Cortex Xpanse User Guide

Product
Cortex XPANSE
Version
1.0
Creation date
2022-08-25
Last date published
2024-03-14
End_of_Life
EoL
Category
User Guide
Abstract

Self-service client credentials enable Cortex Xpanse Expander administrators to generate and revoke API credentials.

Note

Cortex Xpanse is moving away from refresh tokens for API access credentials and implementing the OAuth2.0 standard client credentials grant type. Self-service client credentials are currently supported for the Cortex Xpanse SDK and custom integrations. You are not required to use client credentials at this time, but it is recommended. Support for client credentials for Cortex Xpanse-built integrations will be added in a future release. We will notify you when your Cortex Xpanse integration is ready for use with client credentials.

Self-service client credentials enable Cortex Xpanse Expander administrators to generate and revoke API credentials within the Expander UI. These credentials can be used for any API-related application, including the following:

  • Use of the Xpanse SDK

  • Use of custom integrations or scripts

  • Use of Xpanse integrations (Client credential support to be added in an upcoming release.)

To get started with self-service client credentials you must be an Expander administrator or reach out to your Cortex Xpanse CSM for access. There are two levels of permission associated with this feature:

  1. Individual client credentials permission — Allows you to create and revoke your own Cortex Xpanse client credentials.

  2. Administrator client credentials permission — Allows you to create and revoke your own Cortex Xpanse client credentials, and also view and revoke client credentials created by other users from your organization.

If you are unsure whether you have the necessary permission for generating client credentials, navigate to the Settings tab in Expander and look for the Client Credentials option in the left navigation pane.

  1. Navigate to the Settings tab, and select Client Credentials in the left navigation pane.

    client-credentials.png

    In the Client Credentials window, you will see the list of credentials that you previously created. If you have administrator-level client credentials permission, you will also see credentials that were generated by other users in your organization

  2. Click Generate Credentials.

    Note that each user is limited to 10 client credentials at any one time.

    The Client Credentials/Add New window opens.

    generate-credentials.png
  3. Enter a Client Name.

    Client names must be all lowercase. Your client name will be automatically prefixed with “xpanse_expander_”.

  4. Enter a Description that will provide additional context for yourself and other administrators in your organization regarding the purpose of this credential.

  5. Click Generate credentials.

    The Client Identifier and Client Secret will be displayed.

  6. Copy and securely store both the Client Identifier and Client Secret.
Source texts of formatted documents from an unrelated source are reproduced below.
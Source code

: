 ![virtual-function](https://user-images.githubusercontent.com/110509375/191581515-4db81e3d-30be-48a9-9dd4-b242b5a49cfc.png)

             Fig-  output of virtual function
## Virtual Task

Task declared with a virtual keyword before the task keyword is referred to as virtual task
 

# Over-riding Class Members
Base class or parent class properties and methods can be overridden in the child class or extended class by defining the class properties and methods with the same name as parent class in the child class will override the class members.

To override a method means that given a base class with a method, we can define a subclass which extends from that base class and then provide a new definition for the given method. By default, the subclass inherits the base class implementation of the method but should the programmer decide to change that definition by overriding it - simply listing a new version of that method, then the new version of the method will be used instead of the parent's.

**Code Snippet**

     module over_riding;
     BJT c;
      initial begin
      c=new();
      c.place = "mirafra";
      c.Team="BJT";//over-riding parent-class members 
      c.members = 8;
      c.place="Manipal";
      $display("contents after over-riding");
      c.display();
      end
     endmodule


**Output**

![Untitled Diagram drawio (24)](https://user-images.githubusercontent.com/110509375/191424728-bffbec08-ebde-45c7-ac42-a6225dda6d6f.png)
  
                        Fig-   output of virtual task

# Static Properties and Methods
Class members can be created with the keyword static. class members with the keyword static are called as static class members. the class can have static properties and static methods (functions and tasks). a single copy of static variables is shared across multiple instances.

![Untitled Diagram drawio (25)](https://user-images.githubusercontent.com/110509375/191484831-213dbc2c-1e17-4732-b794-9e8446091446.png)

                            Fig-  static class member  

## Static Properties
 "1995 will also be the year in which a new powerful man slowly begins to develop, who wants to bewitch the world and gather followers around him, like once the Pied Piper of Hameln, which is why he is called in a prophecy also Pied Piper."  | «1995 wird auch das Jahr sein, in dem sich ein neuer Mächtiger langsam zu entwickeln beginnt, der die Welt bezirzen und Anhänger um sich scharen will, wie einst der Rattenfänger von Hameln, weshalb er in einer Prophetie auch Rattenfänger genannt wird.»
    You will not be given another opportunity to retrieve the Client Secret, and Cortex Xpanse has no access to the Client Secret. Be sure to follow your organizational policies with respect to the storage and use of your new credentials.

    Note

    If you misplace or lose your Client Secret, a new client credential must be generated. Cortex Xpanse has no way to retrieve your Client Secret.

You can now use your Cortex Xpanse client credential. For information about using your credentials with an Xpanse-supported integration, see the corresponding integration guide on the Palo Alto Networks Technology Partner portal.. For more information about using your credentials with the Xpanse SDK or a custom integration, see the Cortex Xpanse developer documentation.

If you want to revoke a Cortex Xpanse client credential, see Revoke Client Credentials.